Fall 2019 courses focusing on human rights and humanitarian issues
Introduces students to the law and politics of international human rights; examines the construction of an international human rights regime and its influence on international politics. Will survey the actors and organizations involved in the promotion of human rights around the globe, as well as the obstacles. Will review competing conceptions of human rights, whether human rights are universal, problems of enforcement, and the role of human rights in foreign policy. Major topics include civil and political rights; economic, social and cultural rights; genocide, torture, women's rights, humanitarian intervention, and the international criminal court. POLS 0400 strongly encouraged as a prerequisite.
This course explores the ethics of global public health engagement. Global health implementation is fraught with ethical conundrums. These ethical conundrums include the process of generating rigorous evidence, championing health as a human right, engaging global partners in meaningful collaborations, and implementing complex programs in low-resource settings. These ethical challenges are driven by North-South inequities and by differences in socioeconomic backgrounds, culture, language, and other intersectional identities. This course introduces scholars to global health ethics as a framework for tackling health disparities, grappling in a scholarly and practical way with the complex fabric of global health research, policy, and practice.
This course focuses on the major issues and debates concerning humanitarianism and international intervention in 20th century Africa. It will explore the history of humanitarianism and the many challenges that arise when governments and institutions intervene in a conflict. Then students will investigate specific sites of conflict in Africa (ranging from Nigeria, Somalia, Rwanda, Sudan, and Western Sahara) and analyze different models of intervention and aid. These case studies will expose students to pivotal events in African history and equip them with a critical vocabulary with which to assess contemporary conflicts.

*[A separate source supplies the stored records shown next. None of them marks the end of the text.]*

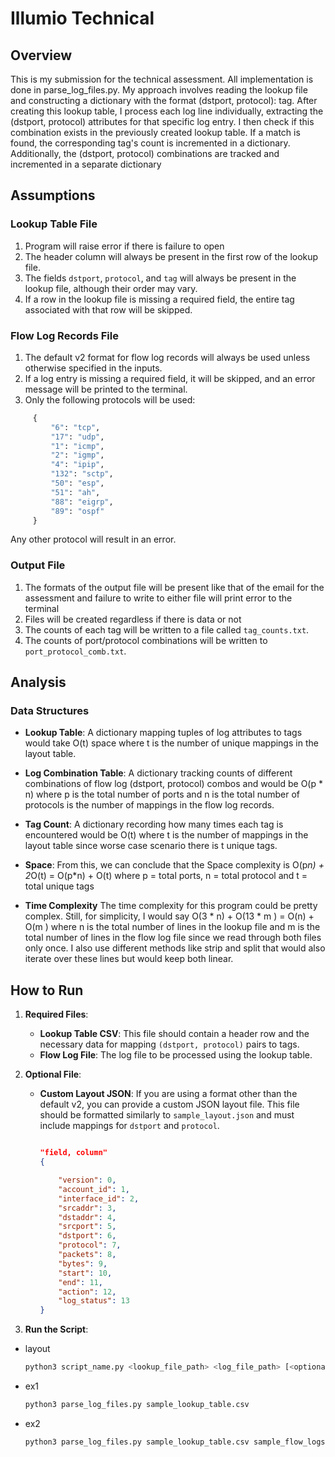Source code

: # Illumio Technical

## Overview

This is my submission for the technical assessment. All implementation is done in parse_log_files.py. My approach involves reading the lookup file and constructing a dictionary with the format (dstport, protocol): tag. After creating this lookup table, I process each log line individually, extracting the (dstport, protocol) attributes for that specific log entry. I then check if this combination exists in the previously created lookup table. If a match is found, the corresponding tag's count is incremented in a dictionary. Additionally, the (dstport, protocol) combinations are tracked and incremented in a separate dictionary

## Assumptions

### Lookup Table File
1. Program will raise error if there is failure to open
2. The header column will always be present in the first row of the lookup file.
3. The fields `dstport`, `protocol`, and `tag` will always be present in the lookup file, although their order may vary.
4. If a row in the lookup file is missing a required field, the entire tag associated with that row will be skipped.

### Flow Log Records File
1. The default v2 format for flow log records will always be used unless otherwise specified in the inputs.
2. If a log entry is missing a required field, it will be skipped, and an error message will be printed to the terminal.
3. Only the following protocols will be used: 
```python
     {
         "6": "tcp",
         "17": "udp",
         "1": "icmp",
         "2": "igmp",
         "4": "ipip",
         "132": "sctp",
         "50": "esp",
         "51": "ah",
         "88": "eigrp",
         "89": "ospf"
     }
```
Any other protocol will result in an error.

### Output File
1. The formats of the output file will be present like that of the email for the assessment and failure to write to either file will print error to the terminal
2. Files will be created regardless if there is data or not
3. The counts of each tag will be written to a file called `tag_counts.txt`.
4. The counts of port/protocol combinations will be written to `port_protocol_comb.txt`.


## Analysis

### Data Structures
- **Lookup Table**: A dictionary mapping tuples of log attributes to tags would take O(t) space where t is the number of unique mappings in the layout table.
- **Log Combination Table**: A dictionary tracking counts of different combinations of flow log (dstport, protocol) combos and would be O(p * n) where p is the total number of ports and n is the total number of protocols is the number of mappings in the flow log records.
- **Tag Count**: A dictionary recording how many times each tag is encountered would be O(t) where t is the number of mappings in the layout table since worse case scenario there is t unique tags.
- **Space**: From this, we can conclude that the Space complexity is 
O(p*n) + 2*O(t) = O(p*n) + O(t) where p = total ports, n = total protocol and t = total unique tags 

- **Time Complexity** The time complexity for this program could be pretty complex. Still, for simplicity, I would say O(3 * n) + O(13 * m ) = O(n) + O(m ) where n is the total number of lines in the lookup file and m is the total number of lines in the flow log file since we read through both files only once. I also use different methods like strip and split that would also iterate over these lines but would keep both linear. 
## How to Run

1. **Required Files**:
   - **Lookup Table CSV**: This file should contain a header row and the necessary data for mapping `(dstport, protocol)` pairs to tags.
   - **Flow Log File**: The log file to be processed using the lookup table.

2. **Optional File**:
   - **Custom Layout JSON**: If you are using a format other than the default v2, you can provide a custom JSON layout file. This file should be formatted similarly to `sample_layout.json` and must include mappings for `dstport` and `protocol`.

     ```json
     
     "field, column"
     {
     
         "version": 0,
         "account_id": 1,
         "interface_id": 2,
         "srcaddr": 3,
         "dstaddr": 4,
         "srcport": 5,
         "dstport": 6,
         "protocol": 7,
         "packets": 8,
         "bytes": 9,
         "start": 10,
         "end": 11,
         "action": 12,
         "log_status": 13
     }
     ```

3. **Run the Script**:
- layout
   ```bash
   python3 script_name.py <lookup_file_path> <log_file_path> [<optional_json_layout>]
    ```
- ex1
    ```bash
    python3 parse_log_files.py sample_lookup_table.csv 
    ```
- ex2
    ```bash
   python3 parse_log_files.py sample_lookup_table.csv sample_flow_logs.txt  
    ```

Who is the Big Brother that we most fear? Is it the NSA -- or is it Google and Facebook? Rapidly changing social mores and the growing problem of cybersecurity have all contributed to a sense that privacy is dead. Laws protecting privacy and civil liberties are stuck in the analog age, while the capabilities for mass digital surveillance continue to advance rapidly. This course will examine a variety of informational privacy and technology issues. A major theme: the historical and contemporary struggle to bring surveillance under democratic control to protect against abuses of privacy, civil liberties and human rights.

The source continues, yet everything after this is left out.